# Material for this task:

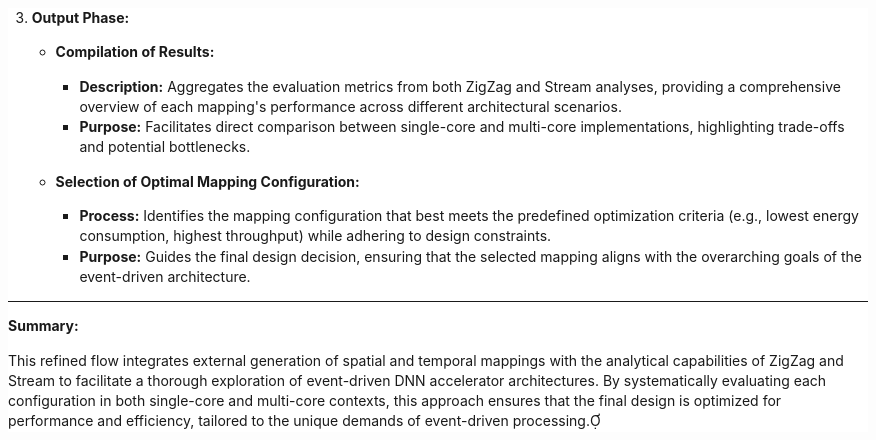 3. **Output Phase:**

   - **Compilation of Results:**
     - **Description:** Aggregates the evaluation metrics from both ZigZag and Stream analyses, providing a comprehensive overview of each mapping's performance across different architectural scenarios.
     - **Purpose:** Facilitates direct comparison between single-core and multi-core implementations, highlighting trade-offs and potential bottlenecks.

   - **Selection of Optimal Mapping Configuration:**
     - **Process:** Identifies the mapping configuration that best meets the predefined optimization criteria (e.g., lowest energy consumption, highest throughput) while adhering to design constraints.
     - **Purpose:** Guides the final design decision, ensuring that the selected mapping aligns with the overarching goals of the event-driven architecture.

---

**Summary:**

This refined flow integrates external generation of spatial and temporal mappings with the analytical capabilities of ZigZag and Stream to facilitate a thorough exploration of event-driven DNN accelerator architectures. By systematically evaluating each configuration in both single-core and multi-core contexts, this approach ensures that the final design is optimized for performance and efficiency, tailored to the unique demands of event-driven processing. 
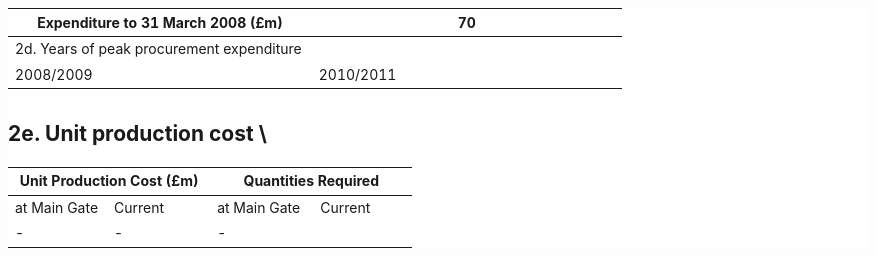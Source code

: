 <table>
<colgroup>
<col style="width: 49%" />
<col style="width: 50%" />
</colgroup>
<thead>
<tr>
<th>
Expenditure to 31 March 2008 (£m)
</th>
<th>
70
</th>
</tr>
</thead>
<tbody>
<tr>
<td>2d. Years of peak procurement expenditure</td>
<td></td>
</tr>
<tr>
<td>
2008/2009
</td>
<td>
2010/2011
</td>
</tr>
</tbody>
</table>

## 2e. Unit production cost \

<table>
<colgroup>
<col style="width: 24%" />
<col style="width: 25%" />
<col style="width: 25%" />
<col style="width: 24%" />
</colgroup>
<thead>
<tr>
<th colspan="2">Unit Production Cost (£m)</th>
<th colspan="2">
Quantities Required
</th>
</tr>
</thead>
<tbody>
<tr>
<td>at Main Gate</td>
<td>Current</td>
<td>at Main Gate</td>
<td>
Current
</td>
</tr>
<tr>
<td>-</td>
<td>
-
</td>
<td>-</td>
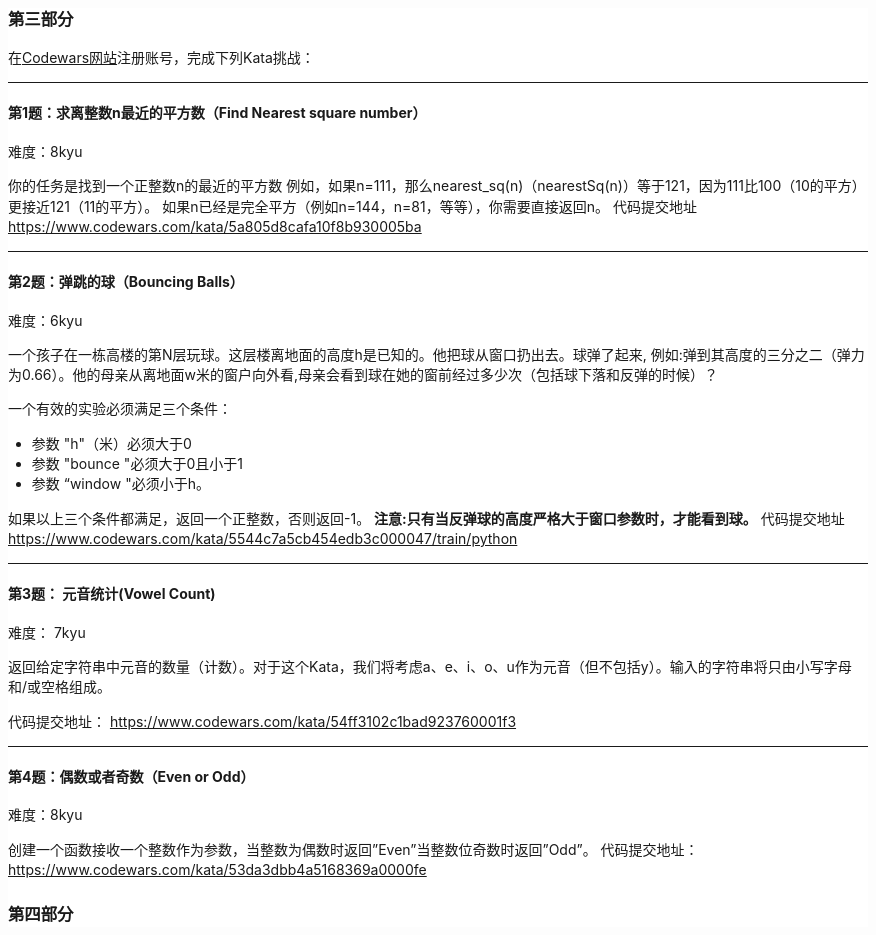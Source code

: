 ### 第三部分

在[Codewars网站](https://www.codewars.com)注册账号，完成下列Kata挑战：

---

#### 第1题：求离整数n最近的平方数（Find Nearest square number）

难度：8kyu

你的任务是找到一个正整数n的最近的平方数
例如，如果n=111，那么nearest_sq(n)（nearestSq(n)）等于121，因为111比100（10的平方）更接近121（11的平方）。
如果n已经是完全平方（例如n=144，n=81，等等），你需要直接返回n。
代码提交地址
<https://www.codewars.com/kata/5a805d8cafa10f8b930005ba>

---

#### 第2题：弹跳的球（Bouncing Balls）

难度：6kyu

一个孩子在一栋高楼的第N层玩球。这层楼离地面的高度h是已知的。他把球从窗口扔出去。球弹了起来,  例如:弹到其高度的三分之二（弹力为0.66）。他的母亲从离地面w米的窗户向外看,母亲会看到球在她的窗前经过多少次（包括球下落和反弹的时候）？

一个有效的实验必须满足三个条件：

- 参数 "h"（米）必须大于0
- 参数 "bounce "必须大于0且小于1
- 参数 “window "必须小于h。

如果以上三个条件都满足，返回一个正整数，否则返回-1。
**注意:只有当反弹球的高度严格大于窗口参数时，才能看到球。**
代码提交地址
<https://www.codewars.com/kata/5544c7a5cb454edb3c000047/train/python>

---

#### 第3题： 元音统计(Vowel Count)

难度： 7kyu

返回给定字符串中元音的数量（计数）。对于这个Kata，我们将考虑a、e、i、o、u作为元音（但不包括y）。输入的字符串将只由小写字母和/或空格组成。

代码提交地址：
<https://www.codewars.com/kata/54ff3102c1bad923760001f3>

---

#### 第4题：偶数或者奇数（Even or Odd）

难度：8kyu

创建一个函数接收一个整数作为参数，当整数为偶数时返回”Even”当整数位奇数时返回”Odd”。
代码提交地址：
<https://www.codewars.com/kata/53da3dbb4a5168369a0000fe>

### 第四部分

# Aim of the task:
Each record above should come back exactly the same, only without its pictures.

# Solved problem:
 3. **Output Phase:**

   - **Compilation of Results:**
     - **Description:** Aggregates the evaluation metrics from both ZigZag and Stream analyses, providing a comprehensive overview of each mapping's performance across different architectural scenarios.
     - **Purpose:** Facilitates direct comparison between single-core and multi-core implementations, highlighting trade-offs and potential bottlenecks.

   - **Selection of Optimal Mapping Configuration:**
     - **Process:** Identifies the mapping configuration that best meets the predefined optimization criteria (e.g., lowest energy consumption, highest throughput) while adhering to design constraints.
     - **Purpose:** Guides the final design decision, ensuring that the selected mapping aligns with the overarching goals of the event-driven architecture.

---

**Summary:**

This refined flow integrates external generation of spatial and temporal mappings with the analytical capabilities of ZigZag and Stream to facilitate a thorough exploration of event-driven DNN accelerator architectures. By systematically evaluating each configuration in both single-core and multi-core contexts, this approach ensures that the final design is optimized for performance and efficiency, tailored to the unique demands of event-driven processing. 
Source code

: <table>
<colgroup>
<col style="width: 49%" />
<col style="width: 50%" />
</colgroup>
<thead>
<tr>
<th>
Expenditure to 31 March 2008 (£m)
</th>
<th>
70
</th>
</tr>
</thead>
<tbody>
<tr>
<td>2d. Years of peak procurement expenditure</td>
<td></td>
</tr>
<tr>
<td>
2008/2009
</td>
<td>
2010/2011
</td>
</tr>
</tbody>
</table>

## 2e. Unit production cost \

<table>
<colgroup>
<col style="width: 24%" />
<col style="width: 25%" />
<col style="width: 25%" />
<col style="width: 24%" />
</colgroup>
<thead>
<tr>
<th colspan="2">Unit Production Cost (£m)</th>
<th colspan="2">
Quantities Required
</th>
</tr>
</thead>
<tbody>
<tr>
<td>at Main Gate</td>
<td>Current</td>
<td>at Main Gate</td>
<td>
Current
</td>
</tr>
<tr>
<td>-</td>
<td>
-
</td>
<td>-</td>
Source code

: ### 第三部分

在[Codewars网站](https://www.codewars.com)注册账号，完成下列Kata挑战：

---

#### 第1题：求离整数n最近的平方数（Find Nearest square number）

难度：8kyu

你的任务是找到一个正整数n的最近的平方数
例如，如果n=111，那么nearest_sq(n)（nearestSq(n)）等于121，因为111比100（10的平方）更接近121（11的平方）。
如果n已经是完全平方（例如n=144，n=81，等等），你需要直接返回n。
代码提交地址
<https://www.codewars.com/kata/5a805d8cafa10f8b930005ba>

---

#### 第2题：弹跳的球（Bouncing Balls）

难度：6kyu

一个孩子在一栋高楼的第N层玩球。这层楼离地面的高度h是已知的。他把球从窗口扔出去。球弹了起来,  例如:弹到其高度的三分之二（弹力为0.66）。他的母亲从离地面w米的窗户向外看,母亲会看到球在她的窗前经过多少次（包括球下落和反弹的时候）？

一个有效的实验必须满足三个条件：

- 参数 "h"（米）必须大于0
- 参数 "bounce "必须大于0且小于1
- 参数 “window "必须小于h。

如果以上三个条件都满足，返回一个正整数，否则返回-1。
**注意:只有当反弹球的高度严格大于窗口参数时，才能看到球。**
代码提交地址
<https://www.codewars.com/kata/5544c7a5cb454edb3c000047/train/python>

---

#### 第3题： 元音统计(Vowel Count)

难度： 7kyu

返回给定字符串中元音的数量（计数）。对于这个Kata，我们将考虑a、e、i、o、u作为元音（但不包括y）。输入的字符串将只由小写字母和/或空格组成。

代码提交地址：
<https://www.codewars.com/kata/54ff3102c1bad923760001f3>

---

#### 第4题：偶数或者奇数（Even or Odd）

难度：8kyu

创建一个函数接收一个整数作为参数，当整数为偶数时返回”Even”当整数位奇数时返回”Odd”。
代码提交地址：
<https://www.codewars.com/kata/53da3dbb4a5168369a0000fe>

### 第四部分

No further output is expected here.